In the records below, begin at the line that has "## Troubleshooting" and stop after the line that has "- Verify the frontend is properly connected"; quote those lines verbatim and nothing more.

[Saved data entries]
- - -

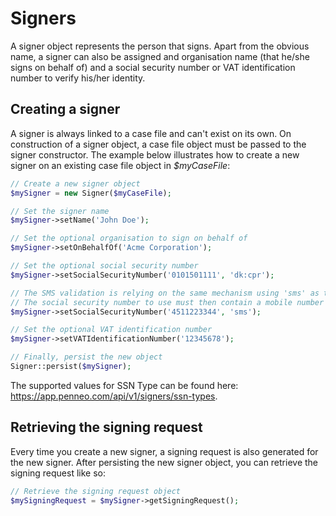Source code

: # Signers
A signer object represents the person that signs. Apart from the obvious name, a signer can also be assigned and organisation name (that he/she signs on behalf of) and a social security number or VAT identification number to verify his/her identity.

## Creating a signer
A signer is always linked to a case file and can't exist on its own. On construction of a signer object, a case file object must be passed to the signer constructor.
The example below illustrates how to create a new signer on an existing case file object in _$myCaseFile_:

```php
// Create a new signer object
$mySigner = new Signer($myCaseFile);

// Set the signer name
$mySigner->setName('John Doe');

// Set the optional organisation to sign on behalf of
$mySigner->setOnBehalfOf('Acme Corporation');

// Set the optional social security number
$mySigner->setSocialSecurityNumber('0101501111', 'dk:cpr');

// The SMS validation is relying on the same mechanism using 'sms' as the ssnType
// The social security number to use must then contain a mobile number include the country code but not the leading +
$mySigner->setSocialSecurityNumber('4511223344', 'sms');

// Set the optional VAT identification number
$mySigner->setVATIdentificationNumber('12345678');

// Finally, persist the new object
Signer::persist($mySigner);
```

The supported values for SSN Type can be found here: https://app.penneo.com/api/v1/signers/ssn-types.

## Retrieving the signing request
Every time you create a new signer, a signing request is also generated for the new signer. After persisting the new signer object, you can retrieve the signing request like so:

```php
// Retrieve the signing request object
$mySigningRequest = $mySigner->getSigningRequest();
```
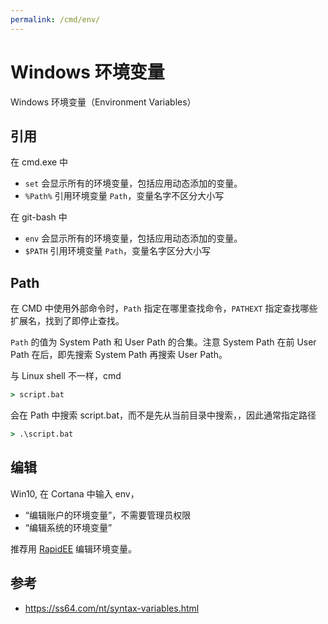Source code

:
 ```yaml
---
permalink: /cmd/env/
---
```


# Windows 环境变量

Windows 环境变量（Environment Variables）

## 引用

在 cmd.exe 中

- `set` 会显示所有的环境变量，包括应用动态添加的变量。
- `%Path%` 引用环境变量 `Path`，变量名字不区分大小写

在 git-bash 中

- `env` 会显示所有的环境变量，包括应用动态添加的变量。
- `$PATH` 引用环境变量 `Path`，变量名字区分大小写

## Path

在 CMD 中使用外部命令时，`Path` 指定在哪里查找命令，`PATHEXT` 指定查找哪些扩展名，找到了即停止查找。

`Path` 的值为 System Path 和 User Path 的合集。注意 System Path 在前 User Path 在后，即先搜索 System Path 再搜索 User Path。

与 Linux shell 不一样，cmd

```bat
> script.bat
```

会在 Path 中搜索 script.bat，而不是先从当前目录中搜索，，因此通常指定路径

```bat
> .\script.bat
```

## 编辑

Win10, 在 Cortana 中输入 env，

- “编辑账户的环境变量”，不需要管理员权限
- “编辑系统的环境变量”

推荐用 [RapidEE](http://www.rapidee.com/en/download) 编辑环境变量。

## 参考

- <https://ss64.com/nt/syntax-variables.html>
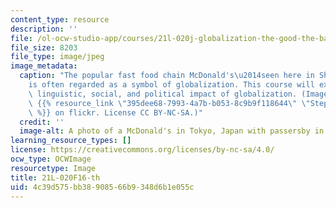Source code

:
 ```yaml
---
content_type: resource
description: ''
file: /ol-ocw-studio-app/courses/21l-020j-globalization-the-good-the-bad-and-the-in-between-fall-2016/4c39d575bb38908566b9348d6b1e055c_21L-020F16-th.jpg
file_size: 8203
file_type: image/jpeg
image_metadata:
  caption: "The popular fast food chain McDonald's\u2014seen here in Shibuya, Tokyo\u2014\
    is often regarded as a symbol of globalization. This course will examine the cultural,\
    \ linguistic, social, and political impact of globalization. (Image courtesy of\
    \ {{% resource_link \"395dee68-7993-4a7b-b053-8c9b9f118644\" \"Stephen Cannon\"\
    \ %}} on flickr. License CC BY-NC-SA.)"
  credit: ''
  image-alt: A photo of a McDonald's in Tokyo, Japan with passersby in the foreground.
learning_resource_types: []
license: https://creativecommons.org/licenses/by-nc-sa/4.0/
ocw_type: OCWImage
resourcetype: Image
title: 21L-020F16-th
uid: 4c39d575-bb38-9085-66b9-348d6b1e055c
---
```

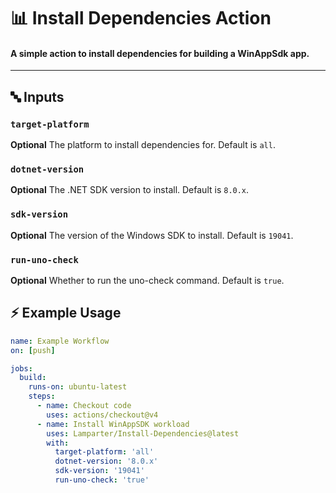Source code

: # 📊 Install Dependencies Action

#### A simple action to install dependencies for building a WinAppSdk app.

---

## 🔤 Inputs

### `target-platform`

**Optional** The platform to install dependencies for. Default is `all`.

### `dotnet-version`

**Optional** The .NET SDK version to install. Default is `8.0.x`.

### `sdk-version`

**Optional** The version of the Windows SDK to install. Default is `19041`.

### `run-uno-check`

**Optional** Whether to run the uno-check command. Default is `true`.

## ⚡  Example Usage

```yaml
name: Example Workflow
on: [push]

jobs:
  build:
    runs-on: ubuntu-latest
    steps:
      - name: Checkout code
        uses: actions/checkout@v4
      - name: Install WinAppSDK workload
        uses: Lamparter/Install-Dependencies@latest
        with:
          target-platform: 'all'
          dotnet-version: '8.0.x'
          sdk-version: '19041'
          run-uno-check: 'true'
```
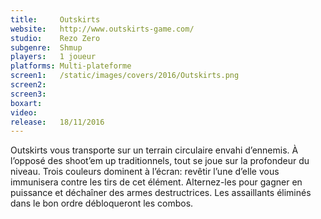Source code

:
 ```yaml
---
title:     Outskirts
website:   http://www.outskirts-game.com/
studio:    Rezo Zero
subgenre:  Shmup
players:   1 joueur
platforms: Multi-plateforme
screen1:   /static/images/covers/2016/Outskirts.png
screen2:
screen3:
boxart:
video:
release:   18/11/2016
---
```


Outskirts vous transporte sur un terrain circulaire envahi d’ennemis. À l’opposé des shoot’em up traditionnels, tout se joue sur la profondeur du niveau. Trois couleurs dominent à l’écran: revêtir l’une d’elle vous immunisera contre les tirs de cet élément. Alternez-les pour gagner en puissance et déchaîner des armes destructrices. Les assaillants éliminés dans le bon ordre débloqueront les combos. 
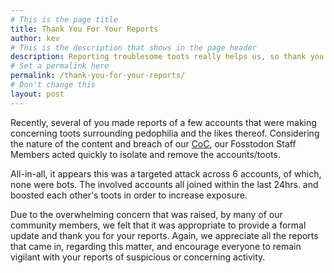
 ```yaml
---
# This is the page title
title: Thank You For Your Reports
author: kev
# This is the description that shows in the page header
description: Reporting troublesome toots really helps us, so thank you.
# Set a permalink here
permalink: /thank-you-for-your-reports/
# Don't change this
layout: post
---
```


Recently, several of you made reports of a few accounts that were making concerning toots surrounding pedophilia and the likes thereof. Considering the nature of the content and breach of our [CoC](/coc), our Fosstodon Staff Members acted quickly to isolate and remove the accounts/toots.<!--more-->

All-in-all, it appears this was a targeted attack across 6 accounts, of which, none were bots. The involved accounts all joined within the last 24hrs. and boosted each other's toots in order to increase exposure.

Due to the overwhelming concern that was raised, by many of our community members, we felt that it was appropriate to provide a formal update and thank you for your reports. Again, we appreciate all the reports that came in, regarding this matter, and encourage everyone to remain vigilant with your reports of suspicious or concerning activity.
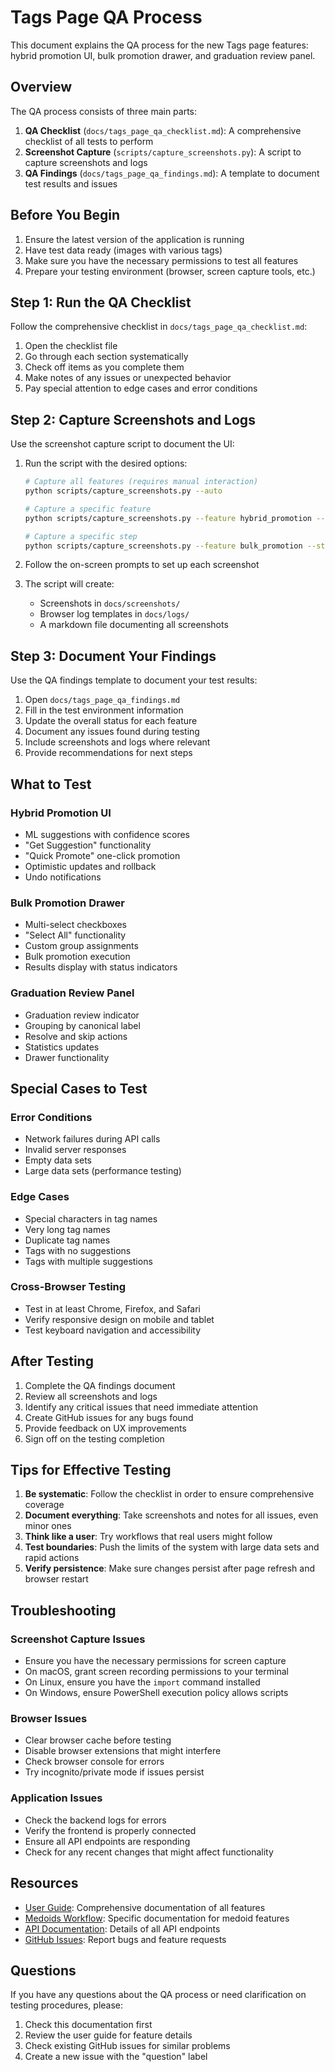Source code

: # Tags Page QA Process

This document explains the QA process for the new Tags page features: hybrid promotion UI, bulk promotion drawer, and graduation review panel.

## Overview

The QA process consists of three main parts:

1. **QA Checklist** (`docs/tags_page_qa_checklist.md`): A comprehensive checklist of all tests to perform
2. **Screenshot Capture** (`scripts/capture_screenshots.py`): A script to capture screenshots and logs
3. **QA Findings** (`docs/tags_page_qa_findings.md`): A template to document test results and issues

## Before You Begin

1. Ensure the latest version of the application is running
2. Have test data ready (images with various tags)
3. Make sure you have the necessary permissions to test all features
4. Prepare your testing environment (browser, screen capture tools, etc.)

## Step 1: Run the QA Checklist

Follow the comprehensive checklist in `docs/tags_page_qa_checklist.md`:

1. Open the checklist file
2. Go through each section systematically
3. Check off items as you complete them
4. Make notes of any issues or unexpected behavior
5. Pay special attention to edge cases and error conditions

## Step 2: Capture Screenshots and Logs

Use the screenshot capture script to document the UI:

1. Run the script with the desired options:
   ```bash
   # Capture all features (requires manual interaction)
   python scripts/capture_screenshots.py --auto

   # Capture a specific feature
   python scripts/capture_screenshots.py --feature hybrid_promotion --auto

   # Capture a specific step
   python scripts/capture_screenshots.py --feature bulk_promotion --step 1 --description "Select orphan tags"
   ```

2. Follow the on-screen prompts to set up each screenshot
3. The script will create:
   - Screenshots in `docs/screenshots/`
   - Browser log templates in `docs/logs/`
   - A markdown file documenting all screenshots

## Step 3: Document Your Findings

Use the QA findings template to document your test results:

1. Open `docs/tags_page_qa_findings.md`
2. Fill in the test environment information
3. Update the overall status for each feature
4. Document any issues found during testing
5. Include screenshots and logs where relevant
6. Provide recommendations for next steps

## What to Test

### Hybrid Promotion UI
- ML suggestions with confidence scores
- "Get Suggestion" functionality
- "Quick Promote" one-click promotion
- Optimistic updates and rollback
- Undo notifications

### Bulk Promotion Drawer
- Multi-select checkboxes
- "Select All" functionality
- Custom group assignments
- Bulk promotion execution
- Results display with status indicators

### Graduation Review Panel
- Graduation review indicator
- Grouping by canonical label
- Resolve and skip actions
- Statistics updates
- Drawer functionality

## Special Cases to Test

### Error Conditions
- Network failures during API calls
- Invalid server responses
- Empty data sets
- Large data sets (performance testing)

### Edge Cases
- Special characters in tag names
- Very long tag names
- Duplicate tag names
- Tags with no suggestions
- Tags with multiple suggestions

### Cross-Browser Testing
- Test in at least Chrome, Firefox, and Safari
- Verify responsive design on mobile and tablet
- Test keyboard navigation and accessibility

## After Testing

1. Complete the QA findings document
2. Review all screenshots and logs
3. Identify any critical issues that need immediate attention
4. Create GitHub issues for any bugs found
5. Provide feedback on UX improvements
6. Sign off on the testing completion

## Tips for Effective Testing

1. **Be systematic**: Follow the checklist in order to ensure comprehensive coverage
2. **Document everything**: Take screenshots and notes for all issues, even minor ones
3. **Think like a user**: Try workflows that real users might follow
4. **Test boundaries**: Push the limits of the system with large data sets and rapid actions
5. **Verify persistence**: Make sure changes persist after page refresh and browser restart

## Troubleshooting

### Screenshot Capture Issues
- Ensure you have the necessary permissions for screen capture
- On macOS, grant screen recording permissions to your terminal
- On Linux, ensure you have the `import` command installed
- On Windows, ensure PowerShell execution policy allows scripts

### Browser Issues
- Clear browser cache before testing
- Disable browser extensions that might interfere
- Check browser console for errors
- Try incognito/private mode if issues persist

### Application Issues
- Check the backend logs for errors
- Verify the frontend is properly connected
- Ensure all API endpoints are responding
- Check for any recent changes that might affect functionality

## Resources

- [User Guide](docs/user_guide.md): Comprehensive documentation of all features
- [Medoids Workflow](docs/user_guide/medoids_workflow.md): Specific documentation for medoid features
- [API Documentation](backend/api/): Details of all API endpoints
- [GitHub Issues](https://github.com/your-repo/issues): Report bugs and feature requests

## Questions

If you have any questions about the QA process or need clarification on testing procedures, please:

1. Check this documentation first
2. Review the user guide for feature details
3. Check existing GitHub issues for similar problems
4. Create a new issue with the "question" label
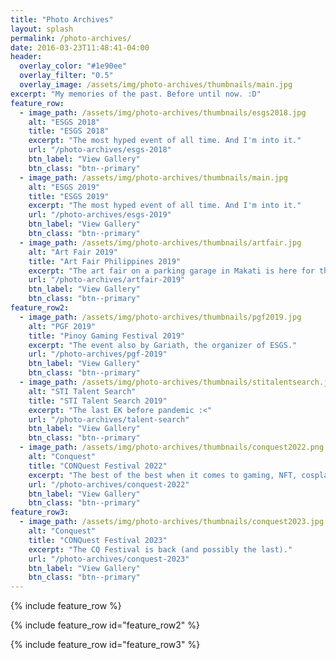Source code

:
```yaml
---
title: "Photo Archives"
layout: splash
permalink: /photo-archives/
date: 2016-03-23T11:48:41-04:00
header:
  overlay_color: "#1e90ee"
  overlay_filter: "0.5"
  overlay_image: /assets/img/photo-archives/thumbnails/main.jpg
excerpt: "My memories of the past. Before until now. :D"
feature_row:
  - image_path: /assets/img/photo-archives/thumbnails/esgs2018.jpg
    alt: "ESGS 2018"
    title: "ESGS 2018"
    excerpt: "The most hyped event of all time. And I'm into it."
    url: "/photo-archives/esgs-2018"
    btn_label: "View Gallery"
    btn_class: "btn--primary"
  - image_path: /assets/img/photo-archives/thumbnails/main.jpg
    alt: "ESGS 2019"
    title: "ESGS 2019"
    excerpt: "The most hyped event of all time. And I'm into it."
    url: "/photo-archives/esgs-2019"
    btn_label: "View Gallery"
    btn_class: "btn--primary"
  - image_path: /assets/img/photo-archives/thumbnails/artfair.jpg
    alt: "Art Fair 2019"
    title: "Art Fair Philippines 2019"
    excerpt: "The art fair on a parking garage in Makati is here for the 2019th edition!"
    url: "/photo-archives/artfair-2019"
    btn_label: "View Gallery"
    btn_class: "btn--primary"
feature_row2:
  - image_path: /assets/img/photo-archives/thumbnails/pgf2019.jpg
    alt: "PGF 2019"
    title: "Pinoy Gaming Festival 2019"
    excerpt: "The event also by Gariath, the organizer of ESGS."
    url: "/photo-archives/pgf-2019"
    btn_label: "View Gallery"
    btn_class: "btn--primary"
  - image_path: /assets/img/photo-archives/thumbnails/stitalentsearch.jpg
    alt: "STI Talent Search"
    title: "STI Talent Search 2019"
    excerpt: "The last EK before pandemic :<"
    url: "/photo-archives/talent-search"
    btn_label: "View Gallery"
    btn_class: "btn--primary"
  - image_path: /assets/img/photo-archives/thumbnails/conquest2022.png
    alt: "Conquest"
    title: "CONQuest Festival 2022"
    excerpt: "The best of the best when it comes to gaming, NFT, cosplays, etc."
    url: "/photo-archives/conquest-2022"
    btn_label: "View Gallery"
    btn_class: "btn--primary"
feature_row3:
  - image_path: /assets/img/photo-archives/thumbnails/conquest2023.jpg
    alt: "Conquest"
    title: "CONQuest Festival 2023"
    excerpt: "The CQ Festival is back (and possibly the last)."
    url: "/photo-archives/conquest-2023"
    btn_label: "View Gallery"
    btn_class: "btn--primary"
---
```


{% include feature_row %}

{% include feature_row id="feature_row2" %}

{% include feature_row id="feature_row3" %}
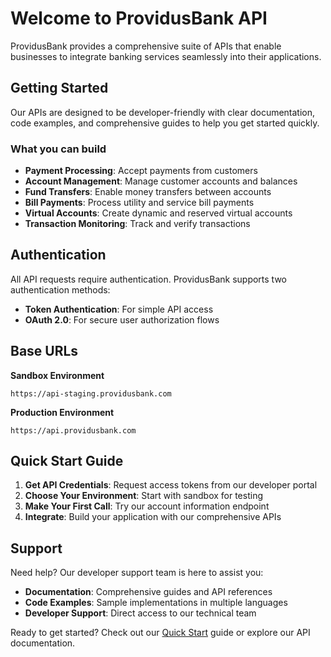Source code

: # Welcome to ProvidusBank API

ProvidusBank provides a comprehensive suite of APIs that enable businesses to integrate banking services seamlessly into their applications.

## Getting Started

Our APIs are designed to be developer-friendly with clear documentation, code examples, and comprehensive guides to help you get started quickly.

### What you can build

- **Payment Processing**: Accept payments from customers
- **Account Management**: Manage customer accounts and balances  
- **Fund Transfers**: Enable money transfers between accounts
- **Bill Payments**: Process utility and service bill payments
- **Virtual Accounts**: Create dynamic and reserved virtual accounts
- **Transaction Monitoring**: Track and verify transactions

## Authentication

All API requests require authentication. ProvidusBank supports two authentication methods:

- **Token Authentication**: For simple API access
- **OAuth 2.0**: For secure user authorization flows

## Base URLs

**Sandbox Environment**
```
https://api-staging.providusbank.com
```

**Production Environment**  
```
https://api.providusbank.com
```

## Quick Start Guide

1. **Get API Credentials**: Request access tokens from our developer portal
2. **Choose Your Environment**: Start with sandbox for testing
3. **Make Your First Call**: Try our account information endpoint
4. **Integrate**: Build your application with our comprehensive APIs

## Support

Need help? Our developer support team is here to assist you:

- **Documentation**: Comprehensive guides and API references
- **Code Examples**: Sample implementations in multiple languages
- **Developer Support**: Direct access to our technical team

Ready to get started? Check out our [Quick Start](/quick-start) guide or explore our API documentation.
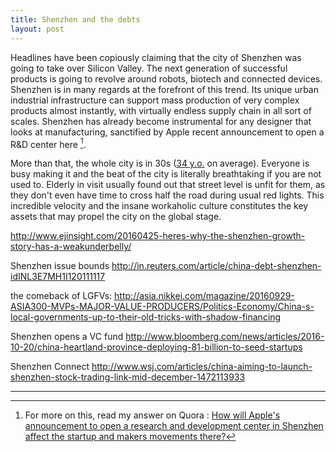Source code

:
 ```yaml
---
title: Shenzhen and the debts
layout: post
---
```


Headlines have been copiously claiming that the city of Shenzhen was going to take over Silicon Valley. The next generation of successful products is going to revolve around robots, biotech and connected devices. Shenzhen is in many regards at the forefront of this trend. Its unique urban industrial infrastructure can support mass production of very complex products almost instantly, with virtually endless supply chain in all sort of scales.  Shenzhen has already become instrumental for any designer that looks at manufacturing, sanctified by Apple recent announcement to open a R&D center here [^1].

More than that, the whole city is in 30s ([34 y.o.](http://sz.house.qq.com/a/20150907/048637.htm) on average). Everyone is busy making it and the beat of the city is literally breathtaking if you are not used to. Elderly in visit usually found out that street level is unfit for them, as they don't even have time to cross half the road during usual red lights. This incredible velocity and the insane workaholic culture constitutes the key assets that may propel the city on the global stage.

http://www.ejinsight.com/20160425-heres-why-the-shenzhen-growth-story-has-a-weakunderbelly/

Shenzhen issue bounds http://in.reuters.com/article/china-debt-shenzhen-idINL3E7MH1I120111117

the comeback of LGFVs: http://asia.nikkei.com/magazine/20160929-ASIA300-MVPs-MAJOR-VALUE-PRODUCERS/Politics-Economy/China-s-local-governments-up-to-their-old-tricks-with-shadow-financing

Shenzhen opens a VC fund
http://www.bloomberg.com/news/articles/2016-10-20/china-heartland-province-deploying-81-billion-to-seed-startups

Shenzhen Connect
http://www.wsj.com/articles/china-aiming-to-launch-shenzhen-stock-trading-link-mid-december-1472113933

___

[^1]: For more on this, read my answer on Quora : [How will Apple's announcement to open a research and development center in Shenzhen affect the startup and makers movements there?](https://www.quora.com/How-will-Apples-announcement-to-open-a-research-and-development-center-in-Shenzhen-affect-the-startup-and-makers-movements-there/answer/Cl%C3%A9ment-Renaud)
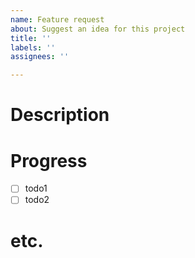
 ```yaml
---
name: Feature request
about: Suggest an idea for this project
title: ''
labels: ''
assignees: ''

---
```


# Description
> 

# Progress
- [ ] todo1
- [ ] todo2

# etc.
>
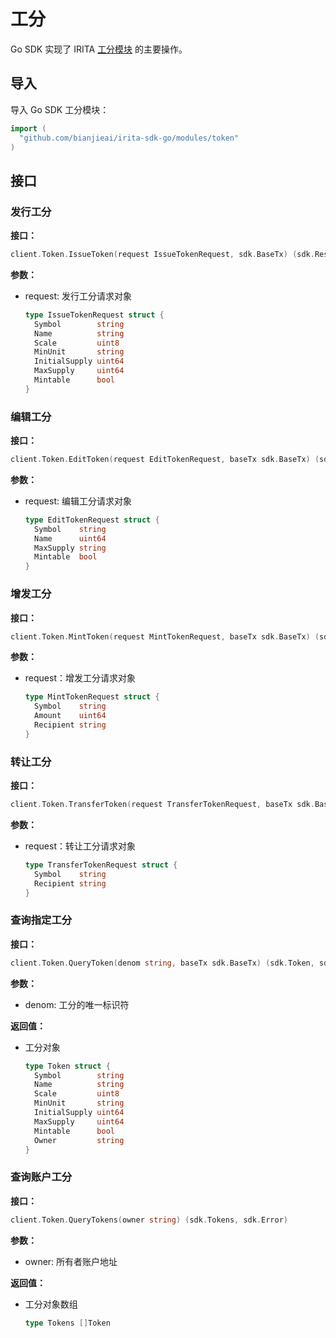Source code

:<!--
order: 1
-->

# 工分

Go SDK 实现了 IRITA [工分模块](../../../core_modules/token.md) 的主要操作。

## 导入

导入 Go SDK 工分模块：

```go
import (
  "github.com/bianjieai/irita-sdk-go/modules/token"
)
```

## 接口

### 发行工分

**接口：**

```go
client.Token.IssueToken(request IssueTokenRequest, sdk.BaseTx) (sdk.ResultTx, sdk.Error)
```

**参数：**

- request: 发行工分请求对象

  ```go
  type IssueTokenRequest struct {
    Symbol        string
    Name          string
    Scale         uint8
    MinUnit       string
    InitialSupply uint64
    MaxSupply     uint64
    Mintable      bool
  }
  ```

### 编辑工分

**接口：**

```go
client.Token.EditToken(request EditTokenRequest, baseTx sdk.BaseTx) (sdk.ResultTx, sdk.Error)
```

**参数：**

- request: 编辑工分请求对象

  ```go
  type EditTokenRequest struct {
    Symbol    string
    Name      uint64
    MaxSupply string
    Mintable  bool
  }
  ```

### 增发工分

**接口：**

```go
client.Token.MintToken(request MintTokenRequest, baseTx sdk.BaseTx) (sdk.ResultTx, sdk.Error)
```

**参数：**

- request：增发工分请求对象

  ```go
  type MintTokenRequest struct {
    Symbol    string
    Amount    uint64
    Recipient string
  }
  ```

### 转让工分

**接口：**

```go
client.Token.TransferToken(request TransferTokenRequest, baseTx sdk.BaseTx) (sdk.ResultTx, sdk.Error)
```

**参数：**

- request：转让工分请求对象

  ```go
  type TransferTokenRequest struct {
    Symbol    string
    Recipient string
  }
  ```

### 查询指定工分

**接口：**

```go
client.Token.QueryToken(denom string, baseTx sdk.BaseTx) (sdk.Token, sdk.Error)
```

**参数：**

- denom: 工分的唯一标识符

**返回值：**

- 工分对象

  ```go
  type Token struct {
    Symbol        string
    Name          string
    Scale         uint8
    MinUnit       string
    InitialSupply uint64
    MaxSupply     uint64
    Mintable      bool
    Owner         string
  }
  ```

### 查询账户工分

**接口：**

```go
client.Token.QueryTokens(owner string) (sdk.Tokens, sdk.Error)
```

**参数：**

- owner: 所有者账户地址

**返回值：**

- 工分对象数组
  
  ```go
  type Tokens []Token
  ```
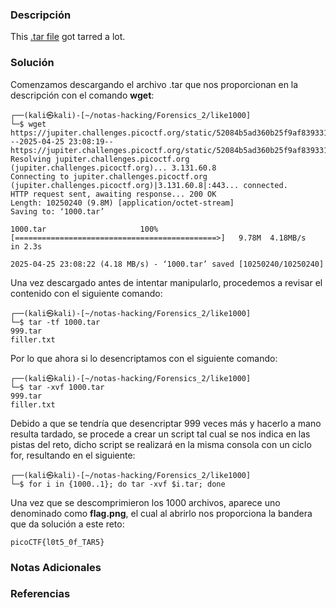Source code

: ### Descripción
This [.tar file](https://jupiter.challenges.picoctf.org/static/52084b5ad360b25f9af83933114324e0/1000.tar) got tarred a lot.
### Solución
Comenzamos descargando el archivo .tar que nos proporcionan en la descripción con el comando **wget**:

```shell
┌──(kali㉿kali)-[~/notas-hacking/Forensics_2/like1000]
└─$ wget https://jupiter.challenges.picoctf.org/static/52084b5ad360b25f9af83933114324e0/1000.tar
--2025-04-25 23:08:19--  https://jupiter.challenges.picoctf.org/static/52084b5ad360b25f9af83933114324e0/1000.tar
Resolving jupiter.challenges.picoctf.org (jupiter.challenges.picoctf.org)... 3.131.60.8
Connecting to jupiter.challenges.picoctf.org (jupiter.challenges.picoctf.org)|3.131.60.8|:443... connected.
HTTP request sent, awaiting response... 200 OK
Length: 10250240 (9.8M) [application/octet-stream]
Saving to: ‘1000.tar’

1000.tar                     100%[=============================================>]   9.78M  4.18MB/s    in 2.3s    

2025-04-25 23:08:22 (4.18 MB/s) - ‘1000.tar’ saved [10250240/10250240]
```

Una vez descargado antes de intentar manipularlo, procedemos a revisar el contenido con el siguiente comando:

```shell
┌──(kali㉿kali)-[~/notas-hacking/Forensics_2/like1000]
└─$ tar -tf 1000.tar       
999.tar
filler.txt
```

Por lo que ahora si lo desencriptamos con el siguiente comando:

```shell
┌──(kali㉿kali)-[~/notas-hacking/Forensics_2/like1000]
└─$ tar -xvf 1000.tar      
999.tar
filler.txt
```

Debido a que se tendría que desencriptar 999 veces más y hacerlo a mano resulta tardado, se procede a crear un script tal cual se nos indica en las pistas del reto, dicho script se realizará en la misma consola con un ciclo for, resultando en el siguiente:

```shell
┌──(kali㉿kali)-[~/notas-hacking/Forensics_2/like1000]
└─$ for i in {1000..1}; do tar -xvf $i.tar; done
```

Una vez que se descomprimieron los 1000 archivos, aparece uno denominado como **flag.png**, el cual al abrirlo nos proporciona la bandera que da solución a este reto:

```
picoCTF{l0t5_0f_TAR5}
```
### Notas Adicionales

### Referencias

- - -

§ **The answer**
## Troubleshooting

### Screenshot Capture Issues
- Ensure you have the necessary permissions for screen capture
- On macOS, grant screen recording permissions to your terminal
- On Linux, ensure you have the `import` command installed
- On Windows, ensure PowerShell execution policy allows scripts

### Browser Issues
- Clear browser cache before testing
- Disable browser extensions that might interfere
- Check browser console for errors
- Try incognito/private mode if issues persist

### Application Issues
- Check the backend logs for errors
- Verify the frontend is properly connected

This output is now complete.